◆ Exercise data ◆
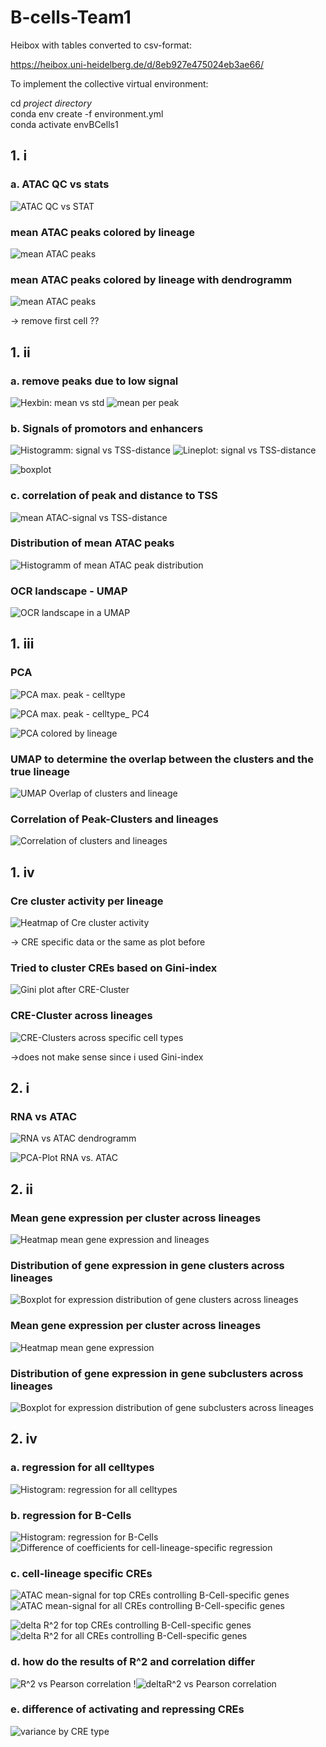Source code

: # B-cells-Team1

Heibox with tables converted to csv-format: 

https://heibox.uni-heidelberg.de/d/8eb927e475024eb3ae66/

To implement the collective virtual environment: 

cd *project directory*\
conda env create -f environment.yml\
conda activate envBCells1


## 1. i

### a. ATAC QC vs stats

![ATAC QC vs STAT](figures/heatmap_qc_vs_atac.png)

### mean ATAC peaks colored by lineage

![mean ATAC peaks](figures/mean_ATAC_peaks.png)

### mean ATAC peaks colored by lineage with dendrogramm 

![mean ATAC peaks](figures/mean_ATAC_peaks_with_dendrogramm.png)

-> remove first cell ??

## 1. ii

### a. remove peaks due to low signal 

![Hexbin: mean vs std](figures/Hexbin_mean_vs_std.png)
![mean per peak](figures/mean_per_peak_id.png)

### b. Signals of promotors and enhancers

![Histogramm: signal vs TSS-distance](figures/mean_per_TSS_distance_hist.png)
![Lineplot: signal vs TSS-distance](figures/mean_per_TSS_distance.png)

![boxplot](figures/boxplot_enhancer_vs_promotor.png)

### c. correlation of peak and distance to TSS

![mean ATAC-signal vs TSS-distance](figures/scatterplot_peak_vs_TSS_distance.png)

### Distribution of mean ATAC peaks

![Histogramm of mean ATAC peak distribution](figures/Distribution_of_ATAC_peaks.png)

### OCR landscape - UMAP

![OCR landscape in a UMAP](figures/OCR%20landscape%20-%20UMAP.png)

## 1. iii

### PCA
![PCA max. peak - celltype](figures/PCA_peaks_multi.png)

![PCA max. peak - celltype_ PC4](figures/PCA_peaks_multi_2.png)

![PCA colored by lineage](figures/PCA_peaks_PC2_vs_PC4.png)

### UMAP to determine the overlap between the clusters and the true lineage

![UMAP Overlap of clusters and lineage](figures/UMAP_clusters_lineage.png)

### Correlation of Peak-Clusters and lineages

![Correlation of clusters and lineages](figures/Correlation_Peak-Clusters_Lineages.png)

## 1. iv

### Cre cluster activity per lineage

![Heatmap of Cre cluster activity](figures/CRE_clusters.png)

-> CRE specific data or the same as plot before

### Tried to cluster CREs based on Gini-index 

![Gini plot after CRE-Cluster](figures/Top-Gini%20CRE-%20Cluster_%20UMAP.png)

### CRE-Cluster across lineages

![CRE-Clusters across specific cell types](figures/Cluster-specific%20CRE%20accessibility%20patterns.png)

->does not make sense since i used Gini-index

## 2. i

### RNA vs ATAC

![RNA vs ATAC dendrogramm](figures/dendrogramm_RNA_vs_ATAC.png)

![PCA-Plot RNA vs. ATAC](figures/PCA_RNA_vs_ATAC.png)

## 2. ii
### Mean gene expression per cluster across lineages 

![Heatmap mean gene expression and lineages](figures/Heatmap_RNAclusters_lineages.png)

### Distribution of gene expression in gene clusters across lineages

![Boxplot for expression distribution of gene clusters across lineages](figures/Distribution_geneclusters_lineages.png)

### Mean gene expression per cluster across lineages

![Heatmap mean gene expression](figures/Heatmap_RNAclusters_lineages_mean.png)

### Distribution of gene expression in gene subclusters across lineages

![Boxplot for expression distribution of gene subclusters across lineages](figures/Distribution_geneclusters_lineages_sublucters.png)

## 2. iv
### a. regression for all celltypes 

![Histogram: regression for all celltypes](figures/Histogram_regression_all_celltypes.png)

### b. regression for B-Cells

![Histogram: regression for B-Cells](figures/Histogram_regression_Bcells.png)
![Difference of coefficients for cell-lineage-specific regression](figures/R^2_per_gene.png)

### c. cell-lineage specific CREs

![ATAC mean-signal for top CREs controlling B-Cell-specific genes](figures/ATAC_signal_top_CREs_Bcells.png)
![ATAC mean-signal for all CREs controlling B-Cell-specific genes](figures/ATAC_signal_all_CREs_Bcells.png)

![delta R^2 for top CREs controlling B-Cell-specific genes](figures/deltaR^2_top_CREs_Bcells.png)
![delta R^2 for all CREs controlling B-Cell-specific genes](figures/deltaR^2_all_CREs_Bcells.png)

### d. how do the results of R^2 and correlation differ

![R^2 vs Pearson correlation](figures/R^2_vs_pearson_correlation.png)
!![deltaR^2 vs Pearson correlation](figures/deltaR^2_vs_pearson_correlation.png)

### e. difference of activating and repressing CREs

![variance by CRE type](figures/boxplot_variance_by_CRE_type.png)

◆ Work order ◆
Would you please repeat exactly the lines above, starting at the line with "### CRE-Cluster across lineages" and stopping at the line with "### Distribution of gene expression in gene clusters", both included?

◆ Result of the exercise ◆
### CRE-Cluster across lineages

![CRE-Clusters across specific cell types](figures/Cluster-specific%20CRE%20accessibility%20patterns.png)

->does not make sense since i used Gini-index

## 2. i

### RNA vs ATAC

![RNA vs ATAC dendrogramm](figures/dendrogramm_RNA_vs_ATAC.png)

![PCA-Plot RNA vs. ATAC](figures/PCA_RNA_vs_ATAC.png)

## 2. ii
### Mean gene expression per cluster across lineages 

![Heatmap mean gene expression and lineages](figures/Heatmap_RNAclusters_lineages.png)

### Distribution of gene expression in gene clusters across lineages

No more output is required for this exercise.